La Unión Soviética parecía una superpotencia invencible, había invadido Afganistán una década antes y su influencia política y militar crecía en los cinco continentes, incluso financiando el armamento que usó la guerrilla del FMLN en El Salvador.

Pero era un regimen autocrático y despiadado, una cúpula endiosada, cerrada, que comunicaba decisiones a su población que padecía de recurrentes crisis económicas, represión política, una burocracia extrema y la persecución de toda voz disidente. A pesar de predicar la igualdad, la grada social entre los cuadros del politburó del Partido Comunista Soviético y la gente común, era extrema.

La economía soviética vivía de una fantasía llamada planes quinquenales, que establecía metas para todas y cada una de las actividades productivas. Y ahí estaba el centro de la mentira, esos planes quinquenales se cumplían en papel mientras la realidad planteaba escasez y hasta hambrunas que se ocultaban gracias al férreo control de los medios de comunicación.

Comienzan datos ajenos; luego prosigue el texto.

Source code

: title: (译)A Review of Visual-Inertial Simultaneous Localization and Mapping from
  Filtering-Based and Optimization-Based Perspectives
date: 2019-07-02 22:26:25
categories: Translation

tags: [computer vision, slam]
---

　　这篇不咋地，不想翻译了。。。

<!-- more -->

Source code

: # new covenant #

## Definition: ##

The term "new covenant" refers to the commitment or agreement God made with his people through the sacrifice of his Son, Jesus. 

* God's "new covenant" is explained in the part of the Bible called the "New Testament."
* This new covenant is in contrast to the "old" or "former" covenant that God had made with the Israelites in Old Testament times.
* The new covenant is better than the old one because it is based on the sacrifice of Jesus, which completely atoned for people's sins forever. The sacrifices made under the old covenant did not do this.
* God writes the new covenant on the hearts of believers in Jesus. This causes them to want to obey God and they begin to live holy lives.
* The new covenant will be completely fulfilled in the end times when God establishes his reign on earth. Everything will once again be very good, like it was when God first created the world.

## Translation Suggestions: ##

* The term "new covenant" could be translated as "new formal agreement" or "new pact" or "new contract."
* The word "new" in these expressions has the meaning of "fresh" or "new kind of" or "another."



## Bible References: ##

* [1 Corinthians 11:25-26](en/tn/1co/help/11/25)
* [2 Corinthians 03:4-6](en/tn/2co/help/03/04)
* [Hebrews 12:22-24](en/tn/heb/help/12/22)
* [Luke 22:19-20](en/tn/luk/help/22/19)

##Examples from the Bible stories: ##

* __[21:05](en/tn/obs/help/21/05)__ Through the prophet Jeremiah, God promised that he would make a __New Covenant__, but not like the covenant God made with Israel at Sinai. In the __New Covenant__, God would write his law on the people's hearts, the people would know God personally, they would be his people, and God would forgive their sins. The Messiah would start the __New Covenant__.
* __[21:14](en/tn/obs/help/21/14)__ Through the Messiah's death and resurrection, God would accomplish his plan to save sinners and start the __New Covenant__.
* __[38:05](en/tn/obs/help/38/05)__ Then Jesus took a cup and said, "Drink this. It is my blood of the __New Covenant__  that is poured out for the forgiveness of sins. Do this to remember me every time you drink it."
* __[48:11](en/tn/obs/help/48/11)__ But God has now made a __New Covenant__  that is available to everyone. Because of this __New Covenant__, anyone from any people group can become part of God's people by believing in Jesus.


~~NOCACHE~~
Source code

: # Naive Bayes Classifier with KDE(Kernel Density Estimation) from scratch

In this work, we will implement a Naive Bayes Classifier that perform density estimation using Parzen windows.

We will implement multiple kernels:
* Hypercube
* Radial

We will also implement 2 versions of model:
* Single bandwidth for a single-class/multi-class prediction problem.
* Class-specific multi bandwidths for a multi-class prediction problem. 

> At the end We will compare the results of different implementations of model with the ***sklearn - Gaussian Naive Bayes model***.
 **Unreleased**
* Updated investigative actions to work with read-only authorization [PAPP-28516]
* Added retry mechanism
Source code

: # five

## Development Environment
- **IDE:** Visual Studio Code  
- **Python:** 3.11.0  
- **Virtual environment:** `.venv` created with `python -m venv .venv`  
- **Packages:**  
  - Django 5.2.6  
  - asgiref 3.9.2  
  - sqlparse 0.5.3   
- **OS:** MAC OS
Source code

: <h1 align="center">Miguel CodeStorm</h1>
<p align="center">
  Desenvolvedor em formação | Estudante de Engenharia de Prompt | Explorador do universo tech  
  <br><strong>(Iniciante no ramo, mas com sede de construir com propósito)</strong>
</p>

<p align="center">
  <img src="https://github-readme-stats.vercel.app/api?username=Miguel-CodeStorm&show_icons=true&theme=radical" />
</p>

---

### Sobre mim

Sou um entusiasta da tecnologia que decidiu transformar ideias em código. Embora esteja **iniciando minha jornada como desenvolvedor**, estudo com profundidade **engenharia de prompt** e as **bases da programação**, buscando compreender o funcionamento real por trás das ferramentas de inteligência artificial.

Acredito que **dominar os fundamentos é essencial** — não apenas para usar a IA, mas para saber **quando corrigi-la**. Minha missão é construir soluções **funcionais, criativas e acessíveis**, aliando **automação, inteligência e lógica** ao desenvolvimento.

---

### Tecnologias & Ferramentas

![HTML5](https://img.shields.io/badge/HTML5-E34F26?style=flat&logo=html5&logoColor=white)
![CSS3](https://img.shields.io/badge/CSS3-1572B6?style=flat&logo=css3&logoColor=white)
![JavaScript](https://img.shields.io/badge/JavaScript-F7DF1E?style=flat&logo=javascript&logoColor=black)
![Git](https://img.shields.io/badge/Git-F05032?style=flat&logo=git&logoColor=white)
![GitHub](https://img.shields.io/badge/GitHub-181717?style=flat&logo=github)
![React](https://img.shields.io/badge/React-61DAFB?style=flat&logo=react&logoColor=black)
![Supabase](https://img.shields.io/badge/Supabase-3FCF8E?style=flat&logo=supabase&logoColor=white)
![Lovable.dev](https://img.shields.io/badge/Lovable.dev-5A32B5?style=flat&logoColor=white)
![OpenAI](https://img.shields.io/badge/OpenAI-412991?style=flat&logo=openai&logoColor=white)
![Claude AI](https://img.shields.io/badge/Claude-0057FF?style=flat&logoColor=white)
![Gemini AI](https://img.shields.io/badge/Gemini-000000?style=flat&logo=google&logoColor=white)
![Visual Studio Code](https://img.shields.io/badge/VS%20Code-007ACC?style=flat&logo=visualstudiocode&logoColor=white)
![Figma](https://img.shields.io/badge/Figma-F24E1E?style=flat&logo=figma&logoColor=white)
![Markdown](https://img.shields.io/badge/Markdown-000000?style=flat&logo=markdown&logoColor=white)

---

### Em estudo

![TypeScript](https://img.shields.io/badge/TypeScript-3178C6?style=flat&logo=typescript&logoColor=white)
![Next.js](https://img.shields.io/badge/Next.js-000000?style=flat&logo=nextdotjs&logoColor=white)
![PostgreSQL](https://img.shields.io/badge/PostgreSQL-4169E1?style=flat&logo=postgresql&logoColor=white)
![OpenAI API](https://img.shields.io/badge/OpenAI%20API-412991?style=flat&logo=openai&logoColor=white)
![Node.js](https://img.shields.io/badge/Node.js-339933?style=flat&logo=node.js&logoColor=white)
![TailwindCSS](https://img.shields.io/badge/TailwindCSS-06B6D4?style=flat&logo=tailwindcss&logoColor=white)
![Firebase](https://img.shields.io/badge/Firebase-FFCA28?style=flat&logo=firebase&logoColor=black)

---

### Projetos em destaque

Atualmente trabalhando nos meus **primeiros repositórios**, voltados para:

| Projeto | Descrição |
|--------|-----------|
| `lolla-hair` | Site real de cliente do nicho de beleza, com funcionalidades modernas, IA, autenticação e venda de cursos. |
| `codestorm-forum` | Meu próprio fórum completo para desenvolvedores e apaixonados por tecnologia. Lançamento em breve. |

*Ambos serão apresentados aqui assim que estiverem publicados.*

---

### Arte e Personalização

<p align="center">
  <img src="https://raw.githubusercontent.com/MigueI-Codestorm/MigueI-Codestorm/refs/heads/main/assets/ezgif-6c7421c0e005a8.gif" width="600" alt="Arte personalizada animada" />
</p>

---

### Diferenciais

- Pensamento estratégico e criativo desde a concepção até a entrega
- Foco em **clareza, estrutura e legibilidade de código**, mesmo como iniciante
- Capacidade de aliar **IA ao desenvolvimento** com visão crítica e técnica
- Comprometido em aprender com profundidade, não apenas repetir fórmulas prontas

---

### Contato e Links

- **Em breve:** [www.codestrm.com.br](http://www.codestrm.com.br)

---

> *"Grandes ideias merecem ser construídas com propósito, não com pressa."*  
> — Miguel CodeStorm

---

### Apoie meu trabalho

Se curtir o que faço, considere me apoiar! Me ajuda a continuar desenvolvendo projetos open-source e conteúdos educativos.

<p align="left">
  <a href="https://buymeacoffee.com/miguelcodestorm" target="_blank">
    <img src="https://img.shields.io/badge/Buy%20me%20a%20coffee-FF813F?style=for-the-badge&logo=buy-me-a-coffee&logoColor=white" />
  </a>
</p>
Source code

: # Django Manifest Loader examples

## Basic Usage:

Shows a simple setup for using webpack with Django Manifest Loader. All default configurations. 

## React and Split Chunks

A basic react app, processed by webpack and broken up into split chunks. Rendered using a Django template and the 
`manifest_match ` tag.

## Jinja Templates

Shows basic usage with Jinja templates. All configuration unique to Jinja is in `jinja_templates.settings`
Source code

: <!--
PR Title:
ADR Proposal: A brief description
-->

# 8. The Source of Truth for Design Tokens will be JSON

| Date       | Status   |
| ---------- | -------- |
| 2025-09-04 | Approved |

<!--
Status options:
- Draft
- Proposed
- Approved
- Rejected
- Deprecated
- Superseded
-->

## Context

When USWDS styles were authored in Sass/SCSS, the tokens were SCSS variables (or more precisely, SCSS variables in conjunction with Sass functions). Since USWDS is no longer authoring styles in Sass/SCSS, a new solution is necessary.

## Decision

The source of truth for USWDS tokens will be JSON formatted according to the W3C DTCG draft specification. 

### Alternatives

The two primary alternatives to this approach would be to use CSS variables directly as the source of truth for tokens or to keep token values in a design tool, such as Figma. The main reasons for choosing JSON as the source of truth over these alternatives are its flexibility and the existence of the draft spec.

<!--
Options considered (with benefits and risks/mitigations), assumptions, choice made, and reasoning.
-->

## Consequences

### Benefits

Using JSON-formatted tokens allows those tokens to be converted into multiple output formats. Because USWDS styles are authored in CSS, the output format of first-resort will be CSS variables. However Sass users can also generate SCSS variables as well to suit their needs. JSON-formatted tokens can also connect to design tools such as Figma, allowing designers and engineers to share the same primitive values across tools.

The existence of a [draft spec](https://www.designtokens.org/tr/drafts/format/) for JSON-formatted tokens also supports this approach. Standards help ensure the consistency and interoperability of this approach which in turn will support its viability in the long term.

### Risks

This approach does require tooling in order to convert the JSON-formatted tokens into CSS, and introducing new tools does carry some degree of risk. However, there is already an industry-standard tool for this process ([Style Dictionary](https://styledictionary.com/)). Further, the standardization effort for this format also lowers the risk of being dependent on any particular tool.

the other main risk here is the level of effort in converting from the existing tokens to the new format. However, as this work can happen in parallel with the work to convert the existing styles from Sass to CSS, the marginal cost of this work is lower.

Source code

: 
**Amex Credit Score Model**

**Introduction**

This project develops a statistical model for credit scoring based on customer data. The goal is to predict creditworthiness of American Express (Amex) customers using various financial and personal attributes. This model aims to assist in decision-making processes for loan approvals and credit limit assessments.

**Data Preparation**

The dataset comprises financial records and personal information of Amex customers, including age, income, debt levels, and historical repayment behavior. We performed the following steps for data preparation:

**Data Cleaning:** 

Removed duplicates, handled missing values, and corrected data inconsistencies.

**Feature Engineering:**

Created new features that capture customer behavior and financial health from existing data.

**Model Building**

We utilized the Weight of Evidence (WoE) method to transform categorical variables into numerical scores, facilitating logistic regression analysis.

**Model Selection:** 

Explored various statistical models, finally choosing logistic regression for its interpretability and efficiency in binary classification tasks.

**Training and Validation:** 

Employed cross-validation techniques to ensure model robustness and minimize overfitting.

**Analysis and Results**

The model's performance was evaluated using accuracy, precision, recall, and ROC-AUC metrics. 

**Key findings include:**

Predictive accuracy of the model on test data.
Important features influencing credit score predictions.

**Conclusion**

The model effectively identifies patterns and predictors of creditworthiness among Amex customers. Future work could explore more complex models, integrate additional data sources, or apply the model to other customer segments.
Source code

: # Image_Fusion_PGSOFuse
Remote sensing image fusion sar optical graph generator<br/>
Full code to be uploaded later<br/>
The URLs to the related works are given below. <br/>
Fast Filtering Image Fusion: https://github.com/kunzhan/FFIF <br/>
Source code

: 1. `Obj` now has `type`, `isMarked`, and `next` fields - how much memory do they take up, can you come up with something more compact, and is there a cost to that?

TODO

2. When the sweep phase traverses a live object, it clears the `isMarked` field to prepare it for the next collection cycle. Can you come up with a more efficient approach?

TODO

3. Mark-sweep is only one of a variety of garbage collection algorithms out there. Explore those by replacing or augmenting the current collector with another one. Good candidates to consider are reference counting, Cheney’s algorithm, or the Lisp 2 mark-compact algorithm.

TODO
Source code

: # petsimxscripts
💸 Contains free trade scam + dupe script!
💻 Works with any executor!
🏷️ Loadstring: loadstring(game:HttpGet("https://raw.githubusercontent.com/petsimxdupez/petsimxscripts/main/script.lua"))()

Con la apertura de Gorbachov, la población se volvió más demandante y cuando el Partido Comunista quiso revertir la apertura, el castillo de naipes soviético se desplomó, las 15 repúblicas que conformaban la URSS se desintegraron y perdieron el control sobre el bloque de Europa del Este, cambiando el mundo de la postguerra. Rusia sigue hoy empantanada por el autoritarismo de Putin y carteles mafiosos derivados de los soviets, pero el imperio comunista cayó porque era un sistema fallido, falaz, incapaz de satisfacer a su población con las mínimas necesidades básicas.